Daniel Serwer offers some good guidance on what is needed in the immediate post conflict phase (no reprisal killings, no hording of state resources by individual militia leaders). But over the longer term, the new Libyan government will have to engage in some sort of “nation-building” process; this includes setting up systems to support good governance, managing the country’s oil exports and rebuilding its judicial system, among other things.

The UN has a long history of helping countries with these kinds of post-conflict state building tasks. So far, no one is calling for UN intervention, but it might prove necessary down the road. There are three basic ways that this kind of UN-engagement may play out.

1) A full-on peacekeeping mission is the general, go-to kind of UN intervention in situations were fighters have either exhausted themselves to a stalemate or have agreed to a basic peace process. Blue Helmets work best when they offer breathing space between former combatants as a fragile peace agreement takes hold.

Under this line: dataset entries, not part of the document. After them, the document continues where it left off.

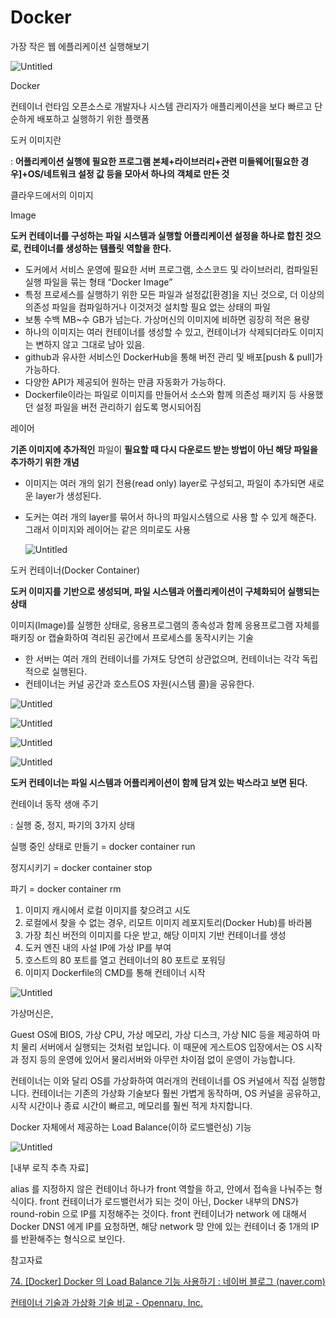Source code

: # Docker

가장 작은 웹 에플리케이션 실행해보기

![Untitled](Docker%20d56148286bbc4da99eccbff134cc8ad2/Untitled.png)

Docker

컨테이너 런타임 오픈소스로 개발자나 시스템 관리자가 애플리케이션을 보다 빠르고 단순하게 배포하고 실행하기 위한 플랫폼

도커 이미지란

 : **어플리케이션 실행에 필요한 프로그램 본체+라이브러리+관련 미들웨어[필요한 경우]+OS/네트워크 설정 값 등을 모아서 하나의 객체로 만든 것**

클라우드에서의 이미지

Image

**도커 컨테이너를 구성하는 파일 시스템과 실행할 어플리케이션 설정을 하나로 합친 것으로, 컨테이너를 생성하는 템플릿 역할을 한다.**

- 도커에서 서비스 운영에 필요한 서버 프로그램, 소스코드 및 라이브러리, 컴파일된 실행 파일을 묶는 형태 “Docker Image”
- 특정 프로세스를 실행하기 위한 모든 파일과 설정값[환경]을 지닌 것으로, 더 이상의 의존성 파일을 컴파일하거나 이것저것 설치할 필요 없는 상태의 파일
- 보통 수백 MB~수 GB가 넘는다. 가상머신의 이미지에 비하면 굉장히 적은 용량
- 하나의 이미지는 여러 컨테이너를 생성할 수 있고, 컨테이너가 삭제되더라도 이미지는 변하지 않고 그대로 남아 있음.
- github과 유사한 서비스인 DockerHub을 통해 버전 관리 및 배포[push & pull]가 가능하다.
- 다양한 API가 제공되어 원하는 만큼 자동화가 가능하다.
- Dockerfile이라는 파일로 이미지를 만들어서 소스와 함께 의존성 패키지 등 사용했던 설정 파일을 버전 관리하기 쉽도록 명시되어짐

레이어

**기존 이미지에 추가적인** 파일이 **필요할 때 다시 다운로드 받는 방법이 아닌 해당 파일을 추가하기 위한 개념**

- 이미지는 여러 개의 읽기 전용(read only) layer로 구성되고, 파일이 추가되면 새로운 layer가 생성된다.
- 도커는 여러 개의 layer를 묶어서 하나의 파일시스템으로 사용 할 수 있게 해준다. 그래서 이미지와 레이어는 같은 의미로도 사용
    
    ![Untitled](Docker%20d56148286bbc4da99eccbff134cc8ad2/Untitled%201.png)
    

도커 컨테이너(Docker Container)

**도커 이미지를 기반으로 생성되며, 파일 시스템과 어플리케이션이 구체화되어 실행되는 상태**

이미지(Image)를 실행한 상태로, 응용프로그램의 종속성과 함께 응용프로그램 자체를 패키징 or 캡슐화하여 격리된 공간에서 프로세스를 동작시키는 기술

- 한 서버는 여러 개의 컨테이너를 가져도 당연히 상관없으며, 컨테이너는 각각 독립적으로 실행된다.
- 컨테이너는 커널 공간과 호스트OS 자원(시스템 콜)을 공유한다.

![Untitled](Docker%20d56148286bbc4da99eccbff134cc8ad2/Untitled%202.png)

![Untitled](Docker%20d56148286bbc4da99eccbff134cc8ad2/Untitled%203.png)

![Untitled](Docker%20d56148286bbc4da99eccbff134cc8ad2/Untitled%204.png)

![Untitled](Docker%20d56148286bbc4da99eccbff134cc8ad2/Untitled%205.png)

**도커 컨테이너는 파일 시스템과 어플리케이션이 함께 담겨 있는 박스라고 보면 된다.**  

컨테이너 동작 생애 주기

: 실행 중, 정지, 파기의 3가지 상태

실행 중인 상태로 만들기 = docker container run 

정지시키기 = docker container stop

파기 = docker container rm

1. 이미지 캐시에서 로컬 이미지를 찾으려고 시도
2. 로컬에서 찾을 수 없는 경우, 리모트 이미지 레포지토리(Docker Hub)를 바라봄
3. 가장 최신 버전의 이미지를 다운 받고, 해당 이미지 기반 컨테이너를 생성
4. 도커 엔진 내의 사설 IP에 가상 IP를 부여
5. 호스트의 80 포트를 열고 컨테이너의 80 포트로 포워딩
6. 이미지 Dockerfile의 CMD를 통해 컨테이너 시작

![Untitled](Docker%20d56148286bbc4da99eccbff134cc8ad2/Untitled%206.png)

가상머신은,

Guest OS에 BIOS, 가상 CPU, 가상 메모리, 가상 디스크, 가상 NIC 등을 제공하여 마치 물리 서버에서 실행되는 것처럼 보입니다. 이 때문에 게스트OS 입장에서는 OS 시작과 정지 등의 운영에 있어서 물리서버와 아무런 차이점 없이 운영이 가능합니다.

컨테이너는 이와 달리 OS를 가상화하여 여러개의 컨테이너를 OS 커널에서 직접 실행합니다. 컨테이너는 기존의 가상화 기술보다 훨씬 가볍게 동작하며, OS 커널을 공유하고, 시작 시간이나 종료 시간이 빠르고, 메모리를 훨씬 적게 차지합니다.

Docker 자체에서 제공하는 Load Balance(이하 로드밸런싱) 기능

![Untitled](Docker%20d56148286bbc4da99eccbff134cc8ad2/Untitled%207.png)

[내부 로직 추측 자료]

alias 를 지정하지 않은 컨테이너 하나가 front 역할을 하고, 안에서 접속을 나눠주는 형식이다. front 컨테이너가 로드밸런서가 되는 것이 아닌, Docker 내부의 DNS가 round-robin 으로 IP를 지정해주는 것이다. front 컨테이너가 network 에 대해서 Docker DNS1 에게 IP를 요청하면, 해당 network 망 안에 있는 컨테이너 중 1개의 IP를 반환해주는 형식으로 보인다.

참고자료

[74. [Docker] Docker 의 Load Balance 기능 사용하기 : 네이버 블로그 (naver.com)](https://blog.naver.com/PostView.naver?blogId=alice_k106&logNo=220747224965&parentCategoryNo=&categoryNo=21&viewDate=&isShowPopularPosts=false&from=postView)

[컨테이너 기술과 가상화 기술 비교 - Opennaru, Inc.](http://www.opennaru.com/cloud/virtualization-vs-container/)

Blue helmets may have been useful as part of a negotiated settlement between Khaddafi and the TNC, but as it is looking more and more likely that a settlement is not exactly in the offing. Rather, Khaddafi’s forces are being routed.   A UN peacekeeeping mission does not seem very likely–or, at this point, needed.

2) A more likely mechanism for UN involvement is through a special political mission. These are basically UN peacekeeping missions, but without the armed peacekeepers. Political officers and technical advisers from the UN help some sort of new unity government in the process of building state institutions, managing elections, training police and judges, that sort of thing.  Iraq and Afghanistan are two potential models.  In both cases, Security is provided by local or foreign troops and UN civilian experts work behind the scenes to build stable state institutions — everything from tax collection to training judges in human rights law.

3) A final option is for a very light UN footprint. That would mean, essentially, a special representative of the Secretary General to Libya (he already has one) would brief the Secretary General on what’s happening in Libya, write reports, etc. The special representative or the Secretary General himself would potentially be asked on occasion to mediate conflicts, but there would be no standing UN role in Libya — the UN would simply be called in on an ad-hoc basis (say, to organize elections) and also to administer humanitarian assistance.

Ultimately, the level of UN involvement in the new Libya will be decided by the Transitional National Council and the Security Council. The UN won’t come to Libya unless it is invited, and the Security Council wouldn’t send the UN to Libya without assurances of cooperation from the TNC.

The UN does have a decent track record in managing these kinds of transitions. In places like Sierra Leone, Liberia, Mozambique, El Salvador, Cambodia and elsewhere, the UN successfully oversaw elections, the “de-mobilization, disarmament and re-integration” of fighters, and provided technical assistance to train a generation of state bureaucrats on how to do things like balance a ledger, or keep a power-plant online.   It’s this kind of basic, un-sexy state-institution building that the UN is very good at. At this point, though, it is still up in the air as to whether or not they will be asked to chip in.